### Action item
Going through the data below, please show each line containing the string "concentrado".

:: Data extracts ::

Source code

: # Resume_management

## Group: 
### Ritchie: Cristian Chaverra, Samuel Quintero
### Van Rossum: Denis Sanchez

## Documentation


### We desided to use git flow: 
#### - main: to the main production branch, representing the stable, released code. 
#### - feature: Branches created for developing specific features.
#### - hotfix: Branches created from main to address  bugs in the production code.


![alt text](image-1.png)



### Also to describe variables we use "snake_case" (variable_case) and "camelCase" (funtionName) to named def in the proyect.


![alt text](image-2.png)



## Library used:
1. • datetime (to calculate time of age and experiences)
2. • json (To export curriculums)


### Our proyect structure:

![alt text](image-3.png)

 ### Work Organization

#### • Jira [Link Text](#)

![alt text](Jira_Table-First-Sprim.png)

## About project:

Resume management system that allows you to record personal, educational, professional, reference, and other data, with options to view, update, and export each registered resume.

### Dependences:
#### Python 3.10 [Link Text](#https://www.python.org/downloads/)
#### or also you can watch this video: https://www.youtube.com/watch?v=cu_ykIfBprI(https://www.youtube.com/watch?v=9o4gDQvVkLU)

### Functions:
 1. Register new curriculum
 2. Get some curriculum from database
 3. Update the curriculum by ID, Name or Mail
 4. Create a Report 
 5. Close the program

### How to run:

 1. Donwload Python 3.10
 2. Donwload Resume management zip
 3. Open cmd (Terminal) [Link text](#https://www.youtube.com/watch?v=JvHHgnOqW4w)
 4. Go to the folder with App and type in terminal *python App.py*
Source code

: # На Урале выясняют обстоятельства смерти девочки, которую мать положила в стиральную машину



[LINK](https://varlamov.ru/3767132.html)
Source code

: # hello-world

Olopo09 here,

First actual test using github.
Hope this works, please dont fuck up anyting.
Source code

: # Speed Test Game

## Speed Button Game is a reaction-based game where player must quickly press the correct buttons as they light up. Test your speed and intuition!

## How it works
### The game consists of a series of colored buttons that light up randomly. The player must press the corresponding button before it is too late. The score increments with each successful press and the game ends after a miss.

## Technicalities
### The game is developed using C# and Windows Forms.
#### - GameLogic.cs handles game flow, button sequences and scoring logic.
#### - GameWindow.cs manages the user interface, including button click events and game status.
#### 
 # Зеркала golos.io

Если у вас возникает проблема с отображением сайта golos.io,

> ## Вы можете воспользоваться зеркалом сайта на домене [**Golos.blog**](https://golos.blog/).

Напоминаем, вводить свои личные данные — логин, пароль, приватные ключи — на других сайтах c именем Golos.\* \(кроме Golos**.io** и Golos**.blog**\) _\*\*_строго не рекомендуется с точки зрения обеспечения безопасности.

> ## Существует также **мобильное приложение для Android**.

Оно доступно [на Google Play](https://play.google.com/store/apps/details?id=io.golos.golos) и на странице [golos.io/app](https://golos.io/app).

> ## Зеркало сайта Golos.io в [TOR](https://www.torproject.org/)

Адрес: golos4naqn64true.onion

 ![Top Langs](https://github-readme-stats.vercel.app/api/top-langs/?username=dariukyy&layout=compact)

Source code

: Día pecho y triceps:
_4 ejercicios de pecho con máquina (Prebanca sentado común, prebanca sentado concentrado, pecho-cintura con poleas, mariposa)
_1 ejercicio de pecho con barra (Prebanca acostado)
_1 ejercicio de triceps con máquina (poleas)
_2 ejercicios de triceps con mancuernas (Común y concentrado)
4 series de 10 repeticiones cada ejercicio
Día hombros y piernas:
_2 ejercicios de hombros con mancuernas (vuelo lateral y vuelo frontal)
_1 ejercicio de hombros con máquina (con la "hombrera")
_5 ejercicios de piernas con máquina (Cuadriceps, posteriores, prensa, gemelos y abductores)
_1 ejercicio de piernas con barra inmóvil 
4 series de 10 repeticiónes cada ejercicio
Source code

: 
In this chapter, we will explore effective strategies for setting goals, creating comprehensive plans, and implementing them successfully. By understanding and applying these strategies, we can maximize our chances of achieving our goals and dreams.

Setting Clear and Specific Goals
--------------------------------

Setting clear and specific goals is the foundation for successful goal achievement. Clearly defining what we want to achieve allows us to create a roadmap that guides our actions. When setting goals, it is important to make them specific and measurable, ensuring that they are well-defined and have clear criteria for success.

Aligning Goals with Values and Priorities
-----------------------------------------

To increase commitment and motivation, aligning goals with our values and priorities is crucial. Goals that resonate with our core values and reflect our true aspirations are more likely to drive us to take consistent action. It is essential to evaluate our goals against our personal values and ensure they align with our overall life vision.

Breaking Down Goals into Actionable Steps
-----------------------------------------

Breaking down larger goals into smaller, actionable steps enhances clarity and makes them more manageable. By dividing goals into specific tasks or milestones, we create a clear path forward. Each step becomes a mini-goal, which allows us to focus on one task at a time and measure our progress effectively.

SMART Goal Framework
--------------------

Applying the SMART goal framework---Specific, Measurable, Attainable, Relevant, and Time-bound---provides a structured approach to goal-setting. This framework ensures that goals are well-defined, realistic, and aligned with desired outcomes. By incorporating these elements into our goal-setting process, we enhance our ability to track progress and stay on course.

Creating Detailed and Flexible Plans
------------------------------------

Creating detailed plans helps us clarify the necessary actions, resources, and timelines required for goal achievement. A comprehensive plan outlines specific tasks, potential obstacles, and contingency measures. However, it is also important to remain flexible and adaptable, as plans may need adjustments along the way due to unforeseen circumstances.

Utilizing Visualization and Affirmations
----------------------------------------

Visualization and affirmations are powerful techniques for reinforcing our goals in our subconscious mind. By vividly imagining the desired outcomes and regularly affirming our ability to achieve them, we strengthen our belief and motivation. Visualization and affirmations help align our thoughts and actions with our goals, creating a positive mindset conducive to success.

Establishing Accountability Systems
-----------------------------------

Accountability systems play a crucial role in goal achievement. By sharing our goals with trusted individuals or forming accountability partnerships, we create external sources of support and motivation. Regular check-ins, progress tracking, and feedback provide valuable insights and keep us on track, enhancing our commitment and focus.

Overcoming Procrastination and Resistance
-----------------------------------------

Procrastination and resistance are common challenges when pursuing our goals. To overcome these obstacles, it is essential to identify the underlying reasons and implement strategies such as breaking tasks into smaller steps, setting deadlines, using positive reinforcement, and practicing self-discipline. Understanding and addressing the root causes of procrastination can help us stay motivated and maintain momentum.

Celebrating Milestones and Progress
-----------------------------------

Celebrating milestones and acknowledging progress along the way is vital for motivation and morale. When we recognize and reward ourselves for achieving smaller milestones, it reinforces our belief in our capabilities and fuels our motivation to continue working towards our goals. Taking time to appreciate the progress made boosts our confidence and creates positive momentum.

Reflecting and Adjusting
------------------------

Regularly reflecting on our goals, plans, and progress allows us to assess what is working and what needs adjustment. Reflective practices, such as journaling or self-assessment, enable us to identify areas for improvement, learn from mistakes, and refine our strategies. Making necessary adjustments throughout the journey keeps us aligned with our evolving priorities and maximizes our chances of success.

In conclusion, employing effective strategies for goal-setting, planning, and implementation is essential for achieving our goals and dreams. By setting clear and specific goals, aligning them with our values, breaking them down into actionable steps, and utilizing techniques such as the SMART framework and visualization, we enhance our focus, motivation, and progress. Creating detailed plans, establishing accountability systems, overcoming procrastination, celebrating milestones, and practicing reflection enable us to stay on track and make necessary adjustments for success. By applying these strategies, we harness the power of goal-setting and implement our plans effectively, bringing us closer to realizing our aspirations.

:::

### Result
_4 ejercicios de pecho con máquina (Prebanca sentado común, prebanca sentado concentrado, pecho-cintura con poleas, mariposa)
_2 ejercicios de triceps con mancuernas (Común y concentrado)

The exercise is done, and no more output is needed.